In the beginning, when the first, modern people searched for food and shelter in mountain valleys and along seashores, all they had to work with were bare hands, the naked eye and primitive tools. Still they wanted to know how and why things worked. Maybe (perhaps) the most important attribute of humankind is that without a factual, qualified backstory we will use imagination and a threadbare experience to create one: the origin of myth. Nowadays there is another option, a legacy of critical thinking, research and creative problem solving but those old, primitive feelings are still deeply rooted in there, inside our neural vault. I understand the ocean’s (epipelagic - sunlit zone) and how it compares to the (bathypeligac - deep, dark water). I understand how tectonic plates subduct and override each other, uplifting mountains where there had been flat lands. Still, as much as I know, the sheer magnitude and overreaching influence of mountains and seas are too much to compete with. There is so much we don’t know or understand, I think we come undone in that vacuum. We like to believe we are the captains of our own destiny but that is our modern myth. We find ourselves in over our heads, simple pieces in a vast, open ended, mind boggling puzzle. On my bravest, most confident day, on the mountain or at the shore; I am reduced to feelings of awe and wonder. Mountain ranges and sea shores do that to me just like they must have with my ancient ancestors. Just when we start feeling important, even proud; Mother Nature serves us a strong dose of humbling irrelevance. That’s when we either fall back into the comfortable myth or swallow our medicine.

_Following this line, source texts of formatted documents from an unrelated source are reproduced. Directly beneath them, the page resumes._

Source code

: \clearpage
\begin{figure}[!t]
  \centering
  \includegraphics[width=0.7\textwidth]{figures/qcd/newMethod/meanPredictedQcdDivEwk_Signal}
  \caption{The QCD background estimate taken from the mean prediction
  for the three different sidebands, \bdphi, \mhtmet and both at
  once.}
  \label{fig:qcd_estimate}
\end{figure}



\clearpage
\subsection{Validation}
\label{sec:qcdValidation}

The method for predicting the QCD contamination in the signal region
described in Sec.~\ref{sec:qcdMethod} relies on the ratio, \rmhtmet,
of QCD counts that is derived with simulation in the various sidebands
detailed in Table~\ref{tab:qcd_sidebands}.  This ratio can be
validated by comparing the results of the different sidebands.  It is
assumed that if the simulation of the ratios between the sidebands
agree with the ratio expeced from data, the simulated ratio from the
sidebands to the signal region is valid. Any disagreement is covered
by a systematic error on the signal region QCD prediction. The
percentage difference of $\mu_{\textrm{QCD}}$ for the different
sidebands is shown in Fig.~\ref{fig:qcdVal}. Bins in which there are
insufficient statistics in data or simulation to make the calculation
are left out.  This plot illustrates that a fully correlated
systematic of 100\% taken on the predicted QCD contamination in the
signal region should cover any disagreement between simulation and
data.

Early Greek philosophers surmised that tangible matters fall into the temporal realm while matters that can only be accessed with the mind are spiritual in nature. Later, theologians monopolized the language and presumed divine authority. In that climate anything that alludes to the spirit must conform to their religious persuasion. I prefer the old Greek model. When I experience something both incomprehensible and profoundly relevant I have no trouble playing the ‘Spiritual’ card. It is fixed in my experience and it speaks to something important, greater than my ability of process it but never the less, it is real as real can be. My life has been marked again and again by spiritual experiences that I cannot explain but neither can I blow them off like a sneeze. We (people) overestimate our ability to control and override our feelings. Truth is, they rise to the challenge long before we seek a rational path and that tendency is hardwired.

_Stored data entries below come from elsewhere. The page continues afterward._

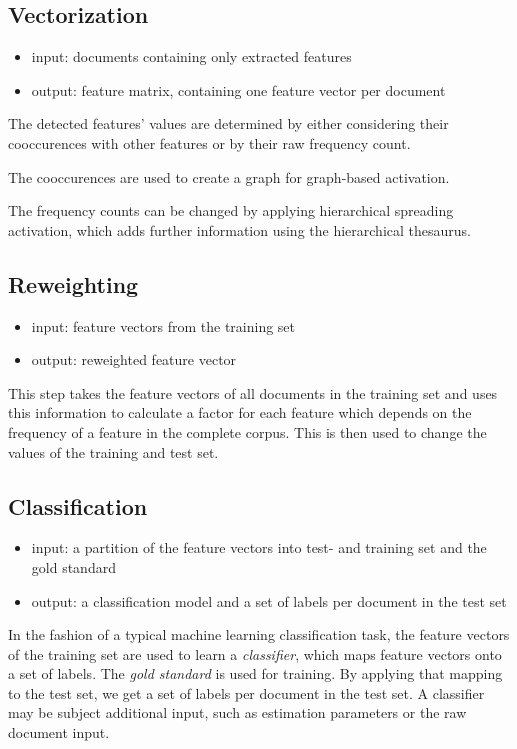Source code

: \documentclass{article}
\begin{document}
\subsection{Vectorization}
\begin{itemize}
  \item input: documents containing only extracted features
  \item output: feature matrix, containing one feature vector per document
\end{itemize}
The detected features' values are determined by either considering their cooccurences with other features or by their
raw frequency count.

The cooccurences are used to create a graph for graph-based activation.

The frequency counts can be changed by applying hierarchical spreading activation,
which adds further information using the hierarchical thesaurus.
\subsection{Reweighting}
\begin{itemize}
  \item input: feature vectors from the training set
  \item output: reweighted feature vector
\end{itemize}
This step takes the feature vectors of all documents in the training set and uses this information
to calculate a factor for each feature which depends on
the frequency of a feature in the complete corpus.
This is then used to change the values of the training and test set.

\subsection{Classification}
\begin{itemize}
  \item input: a partition of the feature vectors into test- and training set
  and the gold standard
  \item output: a classification model and a set of labels per document in the
  test set
\end{itemize}
In the fashion of a typical machine learning classification task, the
feature vectors of the training set are used to learn a \emph{classifier},
which maps feature vectors onto a set of labels.
The \emph{gold standard} is used for training.
By applying that mapping to the test set, we get a set of labels per document in the test set.
A classifier may be subject additional input, such as estimation
 parameters or the raw document input.
\end{document}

I will keep going to the mountains and to the shore for as long as I can move my feet. My feelings, and I can’t ignore my feelings, they reduce me to the role of a fly on the wall; I get to watch it all unfold. I don’t need the thrill of climbing the mountain. If I get the view from the top it doesn’t matter how I get there: and if my feet get salty-wet on any shore, they have been by default all over the world. 

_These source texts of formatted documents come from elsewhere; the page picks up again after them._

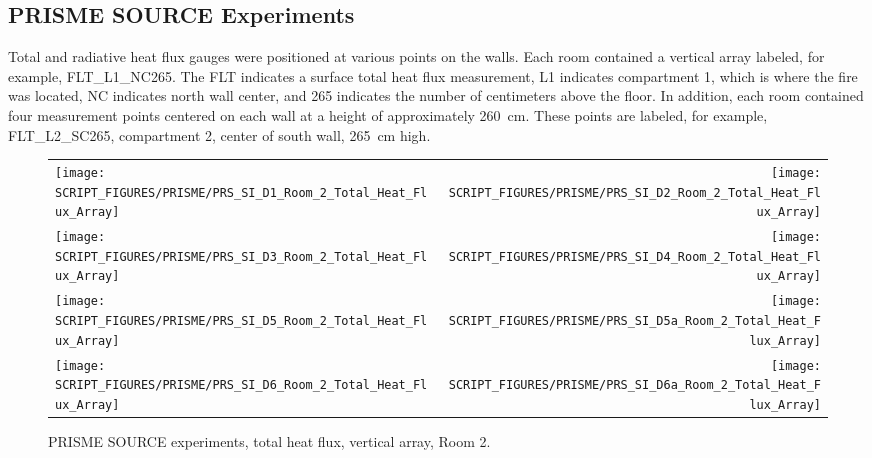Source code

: \clearpage


\subsection{PRISME SOURCE Experiments}

Total and radiative heat flux gauges were positioned at various points on the walls. Each room contained a vertical array labeled, for example, FLT\_L1\_NC265. The FLT indicates a surface total heat flux measurement, L1 indicates compartment 1, which is where the fire was located, NC indicates north wall center, and 265 indicates the number of centimeters above the floor. In addition, each room contained four measurement points centered on each wall at a height of approximately 260~cm. These points are labeled, for example, FLT\_L2\_SC265, compartment 2, center of south wall, 265~cm high.

\newpage

\begin{figure}[p]
\begin{tabular*}{\textwidth}{l@{\extracolsep{\fill}}r}
\texttt{[image: SCRIPT\_FIGURES/PRISME/PRS\_SI\_D1\_Room\_2\_Total\_Heat\_Flux\_Array]} &
\texttt{[image: SCRIPT\_FIGURES/PRISME/PRS\_SI\_D2\_Room\_2\_Total\_Heat\_Flux\_Array]} \\
\texttt{[image: SCRIPT\_FIGURES/PRISME/PRS\_SI\_D3\_Room\_2\_Total\_Heat\_Flux\_Array]} &
\texttt{[image: SCRIPT\_FIGURES/PRISME/PRS\_SI\_D4\_Room\_2\_Total\_Heat\_Flux\_Array]} \\
\texttt{[image: SCRIPT\_FIGURES/PRISME/PRS\_SI\_D5\_Room\_2\_Total\_Heat\_Flux\_Array]} &
\texttt{[image: SCRIPT\_FIGURES/PRISME/PRS\_SI\_D5a\_Room\_2\_Total\_Heat\_Flux\_Array]} \\
\texttt{[image: SCRIPT\_FIGURES/PRISME/PRS\_SI\_D6\_Room\_2\_Total\_Heat\_Flux\_Array]} &
\texttt{[image: SCRIPT\_FIGURES/PRISME/PRS\_SI\_D6a\_Room\_2\_Total\_Heat\_Flux\_Array]}
\end{tabular*}
\caption[PRISME SOURCE experiments, total heat flux, vertical array, Room 2]{PRISME SOURCE experiments, total heat flux, vertical array, Room 2.}
\label{PRISME_SOURCE_Wall_Array_THF_Room_2}
\end{figure}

Midnight, I was warm and dry on my folding cot, in the shelter of my truck-camper somewhere in western Kansas; pouring rain beat out a healthy rhythm on my aluminum roof. Raindrops the size of peanuts had been on vacation from their mundane commonplace, vaporized, gone for a cloud ride and then jettisoned. We were on our way home, each in our own way. On the road next day I thought about those raindrops booming on my roof. Where had the storm dropped them; maybe breathing new life into a thirsty sunflower. There I go; making myth again. Sometimes I can’t help myself.